Il mittente è sempre lo stesso, la Lega Nord. Umberto Bossi non esclude di votare contro i cinque punti del governo. “Ci sono anche queste possibilità” dice ai cronisti che incontra a Montecitorio, dopo che Gianfranco Fini ha fatto sapere che lui non ha nessuna intenzione di abbandonare la presidenza della Camera e di essere il responsabile della crisi parlamentare della maggioranza.

Il parallelo con il primo esecutivo guidato dal Cavaliere nel 1994 è, dunque, immediato. Anche se in comune con quella situazione, resta solo una parola.
Per quella decisione, che sedici anni fa costò la remissione del suo primo mandato a Berlusconi,  Bossi era un “Giuda”, un “ricattatore”, un traditore, che tenta “un furto con scasso per mere ambizioni di potere”.
Il Cavaliere, da parte sua, divenne “il Peròn della mutua” a cui “noi della Lega togliamo la fiducia” e grazie a cui “finisce la Prima Repubblica”.
Fu rottura totale, Berlusconi ritornò ad essere un semplice parlamentare e per tornare a Palazzo Chigi dovette aspettare altri sette anni. Di nuovo con la Lega (è il 2001) e con la più ampia maggioranza parlamentare del dopoguerra.
Nonostante intese, abbracci e strette di mano, quella parola (la sfiducia, appunto) non andò però in soffitta. A utilizzarla, quella volta, ci pensarono Gianfranco Fini e Marco Follini, leader degli altri due partiti, An e Udc, alleati con Forza Italia.

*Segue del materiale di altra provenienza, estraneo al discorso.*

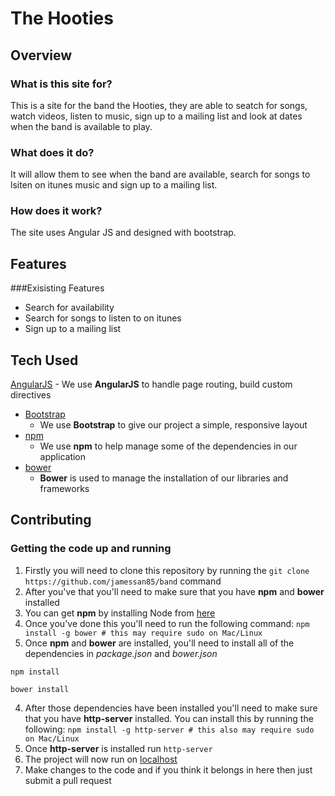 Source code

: # The Hooties

## Overview

### What is this site for?

This is a site for the band the Hooties, they are able to seatch for songs, watch videos, listen to music, sign up to a mailing list and look at dates when the band is available to play. 

### What does it do?

It will allow them to see when the band are available, search for songs to lsiten on itunes music and sign up to a mailing list. 

### How does it work?

The site uses Angular JS and designed with bootstrap. 

## Features

###Exisisting Features

 - Search for availability
 - Search for songs to listen to on itunes
 - Sign up to a mailing list

 
## Tech Used

[AngularJS](https://angularjs.org/)
    - We use **AngularJS** to handle page routing, build custom directives
- [Bootstrap](http://getbootstrap.com/)
    - We use **Bootstrap** to give our project a simple, responsive layout
- [npm](https://www.npmjs.com/)
    - We use **npm** to help manage some of the dependencies in our application
- [bower](https://bower.io/)
    - **Bower** is used to manage the installation of our libraries and frameworks
 
## Contributing

 
### Getting the code up and running
1. Firstly you will need to clone this repository by running the ```git clone https://github.com/jamessan85/band``` command
2. After you've that you'll need to make sure that you have **npm** and **bower** installed
  1. You can get **npm** by installing Node from [here](https://nodejs.org/en/)
  2. Once you've done this you'll need to run the following command:
     `npm install -g bower # this may require sudo on Mac/Linux`
3. Once **npm** and **bower** are installed, you'll need to install all of the dependencies in *package.json* and *bower.json*
  ```
  npm install
 
  bower install
  ```
4. After those dependencies have been installed you'll need to make sure that you have **http-server** installed. You can install this by running the following: ```npm install -g http-server # this also may require sudo on Mac/Linux```
5. Once **http-server** is installed run ```http-server```
6. The project will now run on [localhost](http://127.0.0.1:8080)
7. Make changes to the code and if you think it belongs in here then just submit a pull request
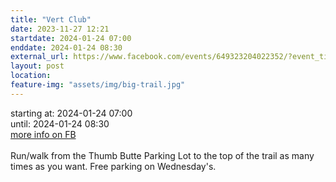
 ```yaml
---
title: "Vert Club"
date: 2023-11-27 12:21
startdate: 2024-01-24 07:00
enddate: 2024-01-24 08:30
external_url: https://www.facebook.com/events/649323204022352/?event_time_id=649324590688880
layout: post
location: 
feature-img: "assets/img/big-trail.jpg"
---
```


starting at: 2024-01-24 07:00<br>until: 2024-01-24 08:30<br><a href="https://www.facebook.com/events/649323204022352/?event_time_id=649324590688880">more info on FB</a><br><br>Run/walk from the Thumb Butte Parking Lot to the top of the trail as many times as you want.  Free parking on Wednesday's.<br>
  <br>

“Siamo gli unici che non l’abbiamo tradito” ripetevano ossessivamente a chi chiedeva commenti sui contrasti crescenti tra una parte della maggioranza e l’asse Bossi-Berlusconi. Poi, per più di tre anni, più niente: solo spazio per un biennio trascorso all'opposizione, un nuovo giro di alleanze (stavolta senza l'Udc, indigesta al Senatùr), e soprattutto un nuovo partito, il Pdl, fondato con Fini ma senza la Lega, eppure sempre fedele all'alleanza con l"amico Umberto".

La sfiducia torna ora con un altro governo (il Berlusconi ter), dopo un’estate al veleno fatta di dossier su compravendite di case, attacchi tra fondazioni culturali e giornali di proprietà della famiglia del premier; e, soprattutto, con un rapporto politico ormai finito, sancito dal discorso di Gianfranco Fini a Mirabello.
E non cambia neppure il mittente, quell'"alleato di ferro" (sono parole del premier) che fa il nome di Umberto Bossi.
Lo scopo, invece, è decisamente un altro: forzare la mano, ottenere la sfiducia e andare ad elezioni anticipate.
Rispetto a sedici anni fa, "B&B" - come venivano chiamati dai cronisti  - sono ancora amici. Nessun tradimento, nessun accusa di piduismo o di sfascio della democrazia.
Ma una strana coincidenza: oggi, come nel '94, Berlusconi parla di senso di responsabilità, preme per "andare avanti per il bene del Paese" e dice: "Abbiamo il dovere di governare". Differenziandosi da Bossi e trovandosi insospettabilmente d'accordo con Gianfranco Fini.